Third-party applications have also long been available to assist Mac users, as well. There’s a category of software applications called screen readers that attempt to “speak” what’s going on on the screen, handy for people who functionally blind — but those applications have, by and large, not migrated to Mac OS X.
Apple’s solution to the problem is Spoken Interface, which Apple says is a more effective solution than a third-party application.
“Those apps have been after-the-fact solutions,” Shebanek said. “They’ve always been bolted on to the operating system by third parties and have had to play catchup when changes are made. Apple is building this into the operating system instead.”
Preview release
Spoken Interface is being released now as a preview version — by filling out a form on the Spoken Interface Web site, users can gain access to a preview release build, Shebanek said. When Apple releases its next major revision to Mac OS X, Spoken Interface will be included.
The preview release will also feature applications that have been enhanced for Spoken Interface accessibility, including Safari, Mail, TextEdit and system preferences.

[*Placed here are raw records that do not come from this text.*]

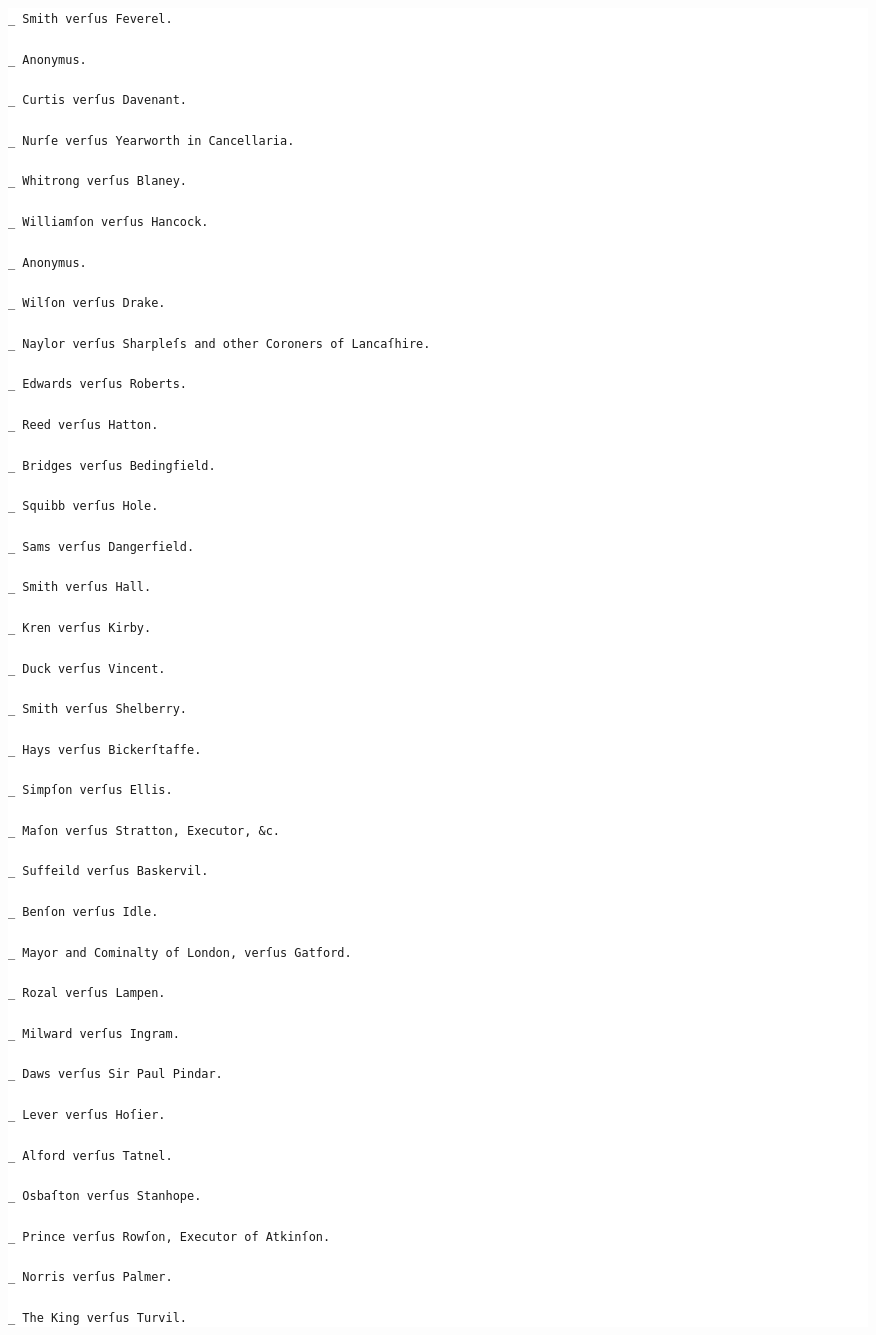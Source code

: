     _ Smith verſus Feverel.

    _ Anonymus.

    _ Curtis verſus Davenant.

    _ Nurſe verſus Yearworth in Cancellaria.

    _ Whitrong verſus Blaney.

    _ Williamſon verſus Hancock.

    _ Anonymus.

    _ Wilſon verſus Drake.

    _ Naylor verſus Sharpleſs and other Coroners of Lancaſhire.

    _ Edwards verſus Roberts.

    _ Reed verſus Hatton.

    _ Bridges verſus Bedingfield.

    _ Squibb verſus Hole.

    _ Sams verſus Dangerfield.

    _ Smith verſus Hall.

    _ Kren verſus Kirby.

    _ Duck verſus Vincent.

    _ Smith verſus Shelberry.

    _ Hays verſus Bickerſtaffe.

    _ Simpſon verſus Ellis.

    _ Maſon verſus Stratton, Executor, &c.

    _ Suffeild verſus Baskervil.

    _ Benſon verſus Idle.

    _ Mayor and Cominalty of London, verſus Gatford.

    _ Rozal verſus Lampen.

    _ Milward verſus Ingram.

    _ Daws verſus Sir Paul Pindar.

    _ Lever verſus Hoſier.

    _ Alford verſus Tatnel.

    _ Osbaſton verſus Stanhope.

    _ Prince verſus Rowſon, Executor of Atkinſon.

    _ Norris verſus Palmer.

    _ The King verſus Turvil.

Shebanek told MacCentral that third-party support for Spoken Interface is a relatively simple proposition, as well.
“If [developers] have been using the Cocoa frameworks to develop their applications, they’re about 90 percent of the way there already,” Shebanek said.
Apple has been working on a special accessibility application programming interface (API) that was introduced with the Panther introduction at WWDC 2003. Shebanek said that Apple has been telling developers to use the technology since then.
Ease of use
Because Spoken Interface is built in to the operating system, it won’t require users to install anything separately when it’s released in its final form. And it provides a single set of key-commands to use to provide a unified, consistent user interface.
Shebanek said that Spoken Interface utilizes the F1 through F4 keys on the keyboard as “orientation keys.” Pressing them will describe to the user where in the interface they are and what they’re doing. An integrated help system and a contextual menu system provide further access and information.
Spoken Interface also integrates with Mac OS X’s existing Universal Access capabilities, so users who are already dependent on those functions don’t need to relearn how they work.
Spoken Interface uses Mac OS X’s built-in text-to-speech capabilities to describe much of what’s going on. Visually impaired users can often listen to speech at a much faster rate than normally sighted users, so Apple has retuned the voices in its text-to-speech technology to be more clear at a faster rate.
“Apple has listened to its customers with Spoken Interface for Mac OS X,” said Shebanek. “We knew we could do a great job on this, and develop something that our customers would expect for the Mac platform.”